Given the length of time they worked together in a remote setting, it’s not surprising that the cast members interviewed for the DVD speak of the project as an important and indelible chapter in their lives. Magda Vasaryova, a newcomer to the screen when Vlacil chose her for Marketa, attests to the ferocity with which the director guarded her innocence during the making of the film, as do two of her male costars.

They speak too of his meticulous, lengthy setup of shots, noting that many a day’s work yielded only a couple of minutes of usable footage (the movie is nearly three hours long). Cinematographer Bedrich Batka’s endlessly inventive camera work is never a matter of flash for flash’s sake but rather an exhilarating way into the thick of battle or the natural world.

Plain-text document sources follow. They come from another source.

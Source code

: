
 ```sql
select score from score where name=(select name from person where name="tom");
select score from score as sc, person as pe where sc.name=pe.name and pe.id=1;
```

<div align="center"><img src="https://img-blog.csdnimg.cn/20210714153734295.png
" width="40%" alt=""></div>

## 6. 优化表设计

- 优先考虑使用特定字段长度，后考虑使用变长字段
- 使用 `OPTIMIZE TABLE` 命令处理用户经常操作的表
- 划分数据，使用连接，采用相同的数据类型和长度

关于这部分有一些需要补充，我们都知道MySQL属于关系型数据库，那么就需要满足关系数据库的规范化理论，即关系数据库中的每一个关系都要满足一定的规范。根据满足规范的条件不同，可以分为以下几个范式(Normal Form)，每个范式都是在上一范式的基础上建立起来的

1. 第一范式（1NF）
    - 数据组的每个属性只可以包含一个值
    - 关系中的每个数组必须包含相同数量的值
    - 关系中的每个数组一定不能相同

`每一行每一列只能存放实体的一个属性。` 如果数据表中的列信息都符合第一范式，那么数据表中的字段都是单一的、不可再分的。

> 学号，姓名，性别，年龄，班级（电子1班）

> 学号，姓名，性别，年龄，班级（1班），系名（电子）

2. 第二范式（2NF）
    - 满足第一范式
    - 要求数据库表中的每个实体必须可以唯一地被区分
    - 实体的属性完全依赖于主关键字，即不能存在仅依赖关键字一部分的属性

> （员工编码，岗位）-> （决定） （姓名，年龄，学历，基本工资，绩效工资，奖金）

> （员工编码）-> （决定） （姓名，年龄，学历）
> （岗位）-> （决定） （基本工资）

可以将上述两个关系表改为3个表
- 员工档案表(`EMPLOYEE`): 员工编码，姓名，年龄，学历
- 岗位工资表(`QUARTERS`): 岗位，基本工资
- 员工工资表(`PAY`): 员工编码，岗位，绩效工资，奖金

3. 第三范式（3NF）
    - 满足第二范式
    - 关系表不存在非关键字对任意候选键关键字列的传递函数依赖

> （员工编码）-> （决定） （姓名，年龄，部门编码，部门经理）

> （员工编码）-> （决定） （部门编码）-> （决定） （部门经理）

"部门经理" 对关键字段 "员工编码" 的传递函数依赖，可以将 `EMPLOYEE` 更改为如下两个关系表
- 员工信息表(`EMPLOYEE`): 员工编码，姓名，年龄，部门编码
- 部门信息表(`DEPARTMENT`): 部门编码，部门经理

The film is alive with the textures of grass and bark and stone and with the leathers, fabrics and armor that were scrupulously researched and handcrafted. Such details as a primitive crucifix give form to one of the story’s most powerful themes: not just the clash between paganism and Christianity but their interplay. Dynamic set pieces amplify the material’s brutality and sensuousness — key among them the “madman’s soliloquy” of a soldier deranged by war and an incestuous encounter under the summer sky.

In the politically charged late 1960s, Vlacil’s fever dream of the Middle Ages probably didn’t hit the all-important satirical nerve for international audiences. Perhaps, with the choral disclaimer at the beginning of the film, he was anticipating his movie’s lukewarm response. It would be more than 30 years after its release and a year before his death that “Marketa Lazarová” claimed the top spot in that survey of Czech critics. At that point he had enjoyed a career resurgence after being silenced for much of the ‘70s, when Communist authorities prevented him from making features.

But “Marketa” is his most radical stylistic statement. In 2013, it looks like a robust masterwork of timeless vintage, a story of primal folly and longing as humans, in their climb out of the muck, devise ways to worship, to love and to kill.